● **Task brief**
Check each line of the listing below for the string "Assemblers", then copy every line that has it.
————
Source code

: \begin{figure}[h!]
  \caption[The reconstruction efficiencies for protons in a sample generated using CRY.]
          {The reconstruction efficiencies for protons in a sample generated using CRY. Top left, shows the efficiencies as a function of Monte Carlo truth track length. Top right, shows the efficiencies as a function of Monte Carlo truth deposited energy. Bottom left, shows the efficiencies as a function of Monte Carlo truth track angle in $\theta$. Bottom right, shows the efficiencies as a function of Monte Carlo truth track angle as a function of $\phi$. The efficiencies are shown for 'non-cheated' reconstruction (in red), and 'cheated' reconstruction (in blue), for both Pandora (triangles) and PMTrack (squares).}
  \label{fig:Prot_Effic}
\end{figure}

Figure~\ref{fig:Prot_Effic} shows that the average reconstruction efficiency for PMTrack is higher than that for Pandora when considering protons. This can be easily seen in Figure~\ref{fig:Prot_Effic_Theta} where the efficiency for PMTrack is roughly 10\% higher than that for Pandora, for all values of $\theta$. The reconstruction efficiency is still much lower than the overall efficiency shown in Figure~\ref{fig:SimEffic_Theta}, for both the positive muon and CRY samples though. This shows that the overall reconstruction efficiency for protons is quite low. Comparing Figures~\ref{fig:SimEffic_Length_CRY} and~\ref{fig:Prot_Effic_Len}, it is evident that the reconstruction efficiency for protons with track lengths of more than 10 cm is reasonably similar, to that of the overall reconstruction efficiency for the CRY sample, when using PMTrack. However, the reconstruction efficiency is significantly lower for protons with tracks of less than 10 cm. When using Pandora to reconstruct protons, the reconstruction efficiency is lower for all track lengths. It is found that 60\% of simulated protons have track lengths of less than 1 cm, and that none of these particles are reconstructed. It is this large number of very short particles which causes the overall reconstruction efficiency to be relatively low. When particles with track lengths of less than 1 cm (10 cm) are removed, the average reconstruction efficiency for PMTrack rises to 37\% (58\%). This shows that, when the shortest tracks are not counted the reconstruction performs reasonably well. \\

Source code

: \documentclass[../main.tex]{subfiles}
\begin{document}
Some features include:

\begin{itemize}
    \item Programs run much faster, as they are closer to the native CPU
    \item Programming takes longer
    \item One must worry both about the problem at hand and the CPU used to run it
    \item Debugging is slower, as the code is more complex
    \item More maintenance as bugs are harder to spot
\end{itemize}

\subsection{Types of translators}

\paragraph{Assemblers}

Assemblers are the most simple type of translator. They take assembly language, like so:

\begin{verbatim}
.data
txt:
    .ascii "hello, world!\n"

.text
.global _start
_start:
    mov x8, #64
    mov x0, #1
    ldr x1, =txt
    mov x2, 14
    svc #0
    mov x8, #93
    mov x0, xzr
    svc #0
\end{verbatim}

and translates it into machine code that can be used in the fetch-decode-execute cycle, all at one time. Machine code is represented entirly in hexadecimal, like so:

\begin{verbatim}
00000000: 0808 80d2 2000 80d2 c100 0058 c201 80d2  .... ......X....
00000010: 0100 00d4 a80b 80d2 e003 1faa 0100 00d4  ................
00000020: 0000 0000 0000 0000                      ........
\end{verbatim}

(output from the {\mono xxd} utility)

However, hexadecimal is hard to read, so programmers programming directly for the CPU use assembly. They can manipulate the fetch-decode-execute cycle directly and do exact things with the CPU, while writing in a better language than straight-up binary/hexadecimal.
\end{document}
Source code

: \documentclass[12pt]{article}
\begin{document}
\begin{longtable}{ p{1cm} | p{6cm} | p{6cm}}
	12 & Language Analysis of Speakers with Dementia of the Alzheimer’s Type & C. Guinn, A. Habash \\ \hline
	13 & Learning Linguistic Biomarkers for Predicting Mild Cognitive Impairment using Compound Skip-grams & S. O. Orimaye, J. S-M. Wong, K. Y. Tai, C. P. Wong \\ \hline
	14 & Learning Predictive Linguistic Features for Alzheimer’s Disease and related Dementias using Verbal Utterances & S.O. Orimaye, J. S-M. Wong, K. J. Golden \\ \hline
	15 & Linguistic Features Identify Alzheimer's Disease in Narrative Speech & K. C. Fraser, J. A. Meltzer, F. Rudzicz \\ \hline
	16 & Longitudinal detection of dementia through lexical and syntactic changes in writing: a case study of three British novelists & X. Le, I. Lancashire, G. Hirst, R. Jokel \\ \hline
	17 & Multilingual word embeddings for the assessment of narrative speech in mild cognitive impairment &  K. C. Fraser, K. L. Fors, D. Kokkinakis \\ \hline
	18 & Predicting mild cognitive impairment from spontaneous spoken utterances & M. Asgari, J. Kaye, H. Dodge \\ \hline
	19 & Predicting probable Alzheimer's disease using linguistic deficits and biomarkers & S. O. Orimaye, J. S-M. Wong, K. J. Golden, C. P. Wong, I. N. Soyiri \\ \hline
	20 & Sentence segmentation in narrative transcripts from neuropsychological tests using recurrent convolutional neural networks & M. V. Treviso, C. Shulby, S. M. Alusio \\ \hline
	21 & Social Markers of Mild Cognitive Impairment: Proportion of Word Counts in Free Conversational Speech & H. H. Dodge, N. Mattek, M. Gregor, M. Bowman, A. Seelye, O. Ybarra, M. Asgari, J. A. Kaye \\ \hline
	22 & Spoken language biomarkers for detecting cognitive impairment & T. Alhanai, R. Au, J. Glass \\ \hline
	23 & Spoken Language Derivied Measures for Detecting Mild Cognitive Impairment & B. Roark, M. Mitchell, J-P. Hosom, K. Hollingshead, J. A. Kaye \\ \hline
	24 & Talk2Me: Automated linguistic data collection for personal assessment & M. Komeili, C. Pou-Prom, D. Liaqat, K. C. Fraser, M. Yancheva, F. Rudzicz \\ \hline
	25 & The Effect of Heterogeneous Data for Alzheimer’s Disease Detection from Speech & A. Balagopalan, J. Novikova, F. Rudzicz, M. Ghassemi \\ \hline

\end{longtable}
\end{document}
————
● **Task answer**
\paragraph{Assemblers}
Assemblers are the most simple type of translator. They take assembly language, like so:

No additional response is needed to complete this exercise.